## PROBLEM REQUIREMENTS
Find and copy the lines in the records beneath this task that contain the word "title".

## DATA TO USE
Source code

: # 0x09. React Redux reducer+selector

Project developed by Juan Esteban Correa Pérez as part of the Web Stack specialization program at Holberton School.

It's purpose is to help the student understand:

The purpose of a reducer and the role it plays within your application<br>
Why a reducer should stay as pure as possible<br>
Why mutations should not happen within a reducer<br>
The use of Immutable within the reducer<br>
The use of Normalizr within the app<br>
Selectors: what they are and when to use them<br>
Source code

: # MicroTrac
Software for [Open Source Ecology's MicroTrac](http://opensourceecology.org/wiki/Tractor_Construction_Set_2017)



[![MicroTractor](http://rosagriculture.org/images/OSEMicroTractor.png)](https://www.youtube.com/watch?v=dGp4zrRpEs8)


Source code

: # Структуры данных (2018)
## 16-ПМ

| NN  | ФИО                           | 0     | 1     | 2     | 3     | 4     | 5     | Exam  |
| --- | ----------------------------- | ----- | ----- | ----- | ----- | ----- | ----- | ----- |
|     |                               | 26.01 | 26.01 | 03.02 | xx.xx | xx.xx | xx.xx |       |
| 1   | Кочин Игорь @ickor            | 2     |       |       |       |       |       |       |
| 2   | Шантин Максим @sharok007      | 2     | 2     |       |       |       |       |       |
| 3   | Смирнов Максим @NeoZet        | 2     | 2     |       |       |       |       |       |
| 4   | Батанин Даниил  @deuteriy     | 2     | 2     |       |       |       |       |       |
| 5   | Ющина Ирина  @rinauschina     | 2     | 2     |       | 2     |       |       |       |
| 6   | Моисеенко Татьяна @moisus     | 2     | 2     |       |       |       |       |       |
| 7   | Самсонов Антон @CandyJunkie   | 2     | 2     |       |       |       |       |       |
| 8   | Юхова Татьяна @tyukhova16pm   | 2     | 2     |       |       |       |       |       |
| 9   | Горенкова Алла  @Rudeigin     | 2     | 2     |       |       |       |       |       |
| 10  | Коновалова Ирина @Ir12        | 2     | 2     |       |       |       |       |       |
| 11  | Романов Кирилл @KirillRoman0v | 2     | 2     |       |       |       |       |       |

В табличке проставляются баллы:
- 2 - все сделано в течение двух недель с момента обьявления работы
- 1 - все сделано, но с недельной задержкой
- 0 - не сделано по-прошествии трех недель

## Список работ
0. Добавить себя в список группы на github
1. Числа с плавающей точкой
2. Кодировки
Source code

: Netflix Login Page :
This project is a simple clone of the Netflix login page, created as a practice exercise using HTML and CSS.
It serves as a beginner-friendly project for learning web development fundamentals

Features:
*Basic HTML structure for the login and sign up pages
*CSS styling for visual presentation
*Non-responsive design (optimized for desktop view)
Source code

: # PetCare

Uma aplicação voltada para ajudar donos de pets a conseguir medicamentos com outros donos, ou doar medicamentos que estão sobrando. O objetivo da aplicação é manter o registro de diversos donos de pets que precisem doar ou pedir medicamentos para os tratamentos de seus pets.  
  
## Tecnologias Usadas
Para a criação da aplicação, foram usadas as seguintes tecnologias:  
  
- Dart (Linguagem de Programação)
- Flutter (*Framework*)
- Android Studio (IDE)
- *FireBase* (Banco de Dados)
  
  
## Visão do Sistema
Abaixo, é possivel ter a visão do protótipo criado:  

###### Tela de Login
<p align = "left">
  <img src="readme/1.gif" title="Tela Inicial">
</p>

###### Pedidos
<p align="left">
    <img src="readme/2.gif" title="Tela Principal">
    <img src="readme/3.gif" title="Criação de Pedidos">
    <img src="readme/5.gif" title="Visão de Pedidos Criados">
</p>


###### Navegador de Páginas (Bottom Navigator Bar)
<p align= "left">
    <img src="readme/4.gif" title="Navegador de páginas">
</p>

## ANSWER SPACE
  <img src="readme/1.gif" title="Tela Inicial">
    <img src="readme/2.gif" title="Tela Principal">
    <img src="readme/3.gif" title="Criação de Pedidos">
    <img src="readme/5.gif" title="Visão de Pedidos Criados">
    <img src="readme/4.gif" title="Navegador de páginas">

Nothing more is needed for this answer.